A real story about life-critical IT (aka how 5 minutes of work kept me awake all night )

Posted: 2020-05-21 | Categories: tech

Back in 2009-2010, when I was a co-founder of Coblan srl (now defunct) we had won our first tender to manage all the infrastructure of two significant public hospitals receiving hundred of thousand of patients every year. We were two weeks in the contract, still trying to get a sense of the very complicated set of services, privacy needs and security requirement (i.e. 800 VMs, TB storage on Hitachi storage, massive 100+ CPU systems and (too) many Oracle Databases in cluster). From a sysadmin perspective, it was to be fun, but the learning curve steep.

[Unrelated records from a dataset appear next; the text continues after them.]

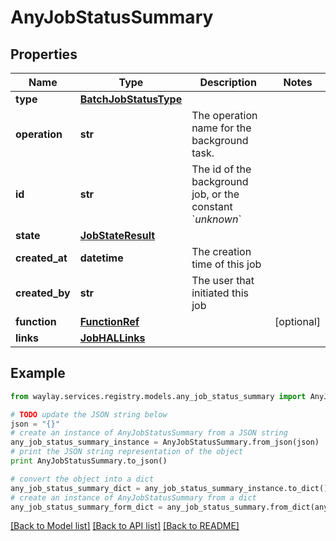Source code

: # AnyJobStatusSummary


## Properties

Name | Type | Description | Notes
------------ | ------------- | ------------- | -------------
**type** | [**BatchJobStatusType**](BatchJobStatusType.md) |  | 
**operation** | **str** | The operation name for the background task. | 
**id** | **str** | The id of the background job, or the constant &#x60;_unknown_&#x60; | 
**state** | [**JobStateResult**](JobStateResult.md) |  | 
**created_at** | **datetime** | The creation time of this job | 
**created_by** | **str** | The user that initiated this job | 
**function** | [**FunctionRef**](FunctionRef.md) |  | [optional] 
**links** | [**JobHALLinks**](JobHALLinks.md) |  | 

## Example

```python
from waylay.services.registry.models.any_job_status_summary import AnyJobStatusSummary

# TODO update the JSON string below
json = "{}"
# create an instance of AnyJobStatusSummary from a JSON string
any_job_status_summary_instance = AnyJobStatusSummary.from_json(json)
# print the JSON string representation of the object
print AnyJobStatusSummary.to_json()

# convert the object into a dict
any_job_status_summary_dict = any_job_status_summary_instance.to_dict()
# create an instance of AnyJobStatusSummary from a dict
any_job_status_summary_form_dict = any_job_status_summary.from_dict(any_job_status_summary_dict)
```
[[Back to Model list]](../README.md#documentation-for-models) [[Back to API list]](../README.md#documentation-for-api-endpoints) [[Back to README]](../README.md)


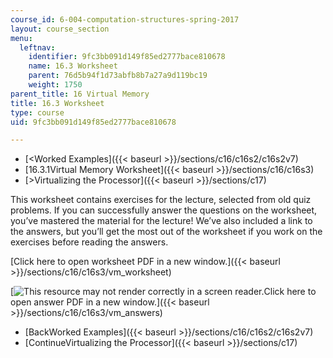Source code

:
 ```yaml
---
course_id: 6-004-computation-structures-spring-2017
layout: course_section
menu:
  leftnav:
    identifier: 9fc3bb091d149f85ed2777bace810678
    name: 16.3 Worksheet
    parent: 76d5b94f1d73abfb8b7a27a9d119bc19
    weight: 1750
parent_title: 16 Virtual Memory
title: 16.3 Worksheet
type: course
uid: 9fc3bb091d149f85ed2777bace810678

---
```


*   [<Worked Examples]({{< baseurl >}}/sections/c16/c16s2/c16s2v7)
*   [16.3.1Virtual Memory Worksheet]({{< baseurl >}}/sections/c16/c16s3)
*   [\>Virtualizing the Processor]({{< baseurl >}}/sections/c17)

This worksheet contains exercises for the lecture, selected from old quiz problems. If you can successfully answer the questions on the worksheet, you’ve mastered the material for the lecture! We’ve also included a link to the answers, but you’ll get the most out of the worksheet if you work on the exercises before reading the answers.

[Click here to open worksheet PDF in a new window.]({{< baseurl >}}/sections/c16/c16s3/vm_worksheet)

[![This resource may not render correctly in a screen reader.](/images/inacessible.gif)Click here to open answer PDF in a new window.]({{< baseurl >}}/sections/c16/c16s3/vm_answers)

*   [BackWorked Examples]({{< baseurl >}}/sections/c16/c16s2/c16s2v7)
*   [ContinueVirtualizing the Processor]({{< baseurl >}}/sections/c17)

Then, that night at ** 3 am**, while I was in my small hotel room, without wifi (2009, remember?), I had a short call from the hospital which in summary said The blood bank software is not working, we have a patient in surgery, you have 5 minutes. Not fun, not fun at all, and no Internet.

So, I woke up everyone in my team, and lucky me they responded in less than 2 minutes. After finding the blood bank set of servers (1 minute), manage to access the server and do one basic check (another 2 minutes) we diagnosed that the Oracle server was not doing its job but was running, so the failsafe mechanism was not triggered (2 minutes, we are now at 7).

Eventually, we forced the server to stop (kill -9 in tech term), and the failsafe mechanism was activated, restoring everything to normal.

I did not sleep for the rest of the night, waiting for another call and being wide awake with adrenaline. At 7 am, when arriving in the hospital, the only news I got was, “no-one died tonight, so it is all ok”. I don’t remember my reaction, at the point, my brain was relaxing.

Today I still have vivid memories of the events, and that’s when I realised what life-critical events really are. From that day, my reaction to non-life-threatening events, is calm. If no-one is at risk of dying, then it’s ok to be ok.